In the 2018/19 budget, Tvet was allocated Sh16 billion, about three per cent of the total Education Ministry budget. 

Apart from State funding, growing support from development partners, county governments and CDF (constituency development funds) has boosted construction and employment of tutors in the institutions, as well as supply of equipment worth billions of shillings. 

However, according to the research released by Zizi Afrique, Youth Not in Employment, Education and Training (Neet) in Kenya,  much of the information on opportunities may not be reaching the youth who need it most. 

And while half of the youth have no knowledge about the Tvet institution next to them, two thirds receive information through word of mouth. 

Yet, 58 per cent of youth see vocational training as the most useful in finding a job and only 15 per cent see university training as most useful in finding employment.

The study recommends that in making Tvets accessible, there is need to make equity and inclusion key considerations.

“Soft skills such as intra-personal, decision making, respect, trust and entrepreneurship need to be included as part of the curriculum,” says Mudit Sharma, a researcher with Dalberg Design.

The flat-rate capitation, fees subsidies and Higher Education Loans Board (Helb) loans are inadequate in reaching poor youth. “There is need to supplement these with targeted scholarships and other pro-poor strategies,” says Sharma. 

The study recommends that Tvet institutions create links and nurture relationships with employers. Each institution should  have an office that handles job and internship linkages and placements, rather than leaving this to chance. 


Interestingly, Vocational Training Centres (VTCs or village polytechnics) are enrolling larger populations of females, youth from poorer households and youth who have children. Around 40 per cent of the students enrolled in VTCs have primary education or less and nearly 13 per cent are already parents. 
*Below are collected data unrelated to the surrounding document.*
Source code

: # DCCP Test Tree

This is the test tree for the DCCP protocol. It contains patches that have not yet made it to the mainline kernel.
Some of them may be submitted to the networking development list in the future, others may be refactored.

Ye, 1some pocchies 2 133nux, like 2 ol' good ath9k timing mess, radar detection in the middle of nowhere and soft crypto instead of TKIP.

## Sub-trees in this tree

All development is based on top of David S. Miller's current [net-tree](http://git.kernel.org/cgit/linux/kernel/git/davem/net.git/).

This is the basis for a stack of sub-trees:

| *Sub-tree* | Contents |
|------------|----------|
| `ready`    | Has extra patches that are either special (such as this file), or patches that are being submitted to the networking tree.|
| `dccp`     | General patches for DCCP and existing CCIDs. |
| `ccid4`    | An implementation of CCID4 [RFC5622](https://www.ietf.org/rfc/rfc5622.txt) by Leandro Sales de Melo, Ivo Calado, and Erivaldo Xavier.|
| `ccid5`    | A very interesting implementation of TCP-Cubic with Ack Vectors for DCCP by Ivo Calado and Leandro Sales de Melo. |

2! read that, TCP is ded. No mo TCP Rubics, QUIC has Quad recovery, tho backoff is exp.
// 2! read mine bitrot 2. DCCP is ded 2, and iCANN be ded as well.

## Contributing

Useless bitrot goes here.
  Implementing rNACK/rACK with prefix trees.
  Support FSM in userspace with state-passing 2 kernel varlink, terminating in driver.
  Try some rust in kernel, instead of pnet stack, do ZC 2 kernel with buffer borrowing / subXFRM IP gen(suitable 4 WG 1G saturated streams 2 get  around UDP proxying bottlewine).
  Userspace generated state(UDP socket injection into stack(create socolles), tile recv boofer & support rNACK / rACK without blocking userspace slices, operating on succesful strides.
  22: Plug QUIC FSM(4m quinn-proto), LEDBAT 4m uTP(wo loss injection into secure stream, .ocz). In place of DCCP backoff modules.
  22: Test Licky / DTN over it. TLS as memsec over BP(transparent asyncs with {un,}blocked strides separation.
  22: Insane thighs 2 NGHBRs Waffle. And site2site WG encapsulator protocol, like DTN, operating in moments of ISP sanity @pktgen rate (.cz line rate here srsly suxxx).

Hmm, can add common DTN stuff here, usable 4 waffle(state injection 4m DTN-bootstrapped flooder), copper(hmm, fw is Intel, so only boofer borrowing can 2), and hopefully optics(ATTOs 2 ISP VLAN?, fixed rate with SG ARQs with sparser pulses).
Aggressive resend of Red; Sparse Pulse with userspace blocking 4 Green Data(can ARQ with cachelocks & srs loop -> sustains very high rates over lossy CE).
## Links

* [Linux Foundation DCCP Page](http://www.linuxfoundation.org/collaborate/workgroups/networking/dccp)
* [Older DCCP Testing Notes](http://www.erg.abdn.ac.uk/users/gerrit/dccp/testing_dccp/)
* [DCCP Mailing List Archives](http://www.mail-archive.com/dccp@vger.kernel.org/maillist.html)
Yet, the studies have shown that VTCs have much lower quality of training – no facilities, equipment, and few qualified trainers.

“There is need to review the funding to VTCs, especially examining the issues linked to adequacy and efficiency of grants recently released to county governments,” says the study.

However, the State is in the process of improving the curriculum with the development of Competence Based Education Training (CBET) framework aimed at improving the content of courses offered.

The first study, conducted by Dalberg Design is dubbed Youth Not in Employment, Education or Training; Enablers and Barriers towards Achieving Career and Life goals, focused on youth (15-25 years).  

The second survey of employers and employees in the formal and informal sectors to determine entry-level skills among youth (18-30) in employment, had earlier been released by Aga Khan University. 

The  third study, conducted by the African Population and Health Research Centre (APHRC),  focused on Tvet institutions. 

“Rapid changes and the incessant technological disruptions require a working force able to adapt and learn rapidly,” says Dr Moses Ngware, a researcher at APHRC.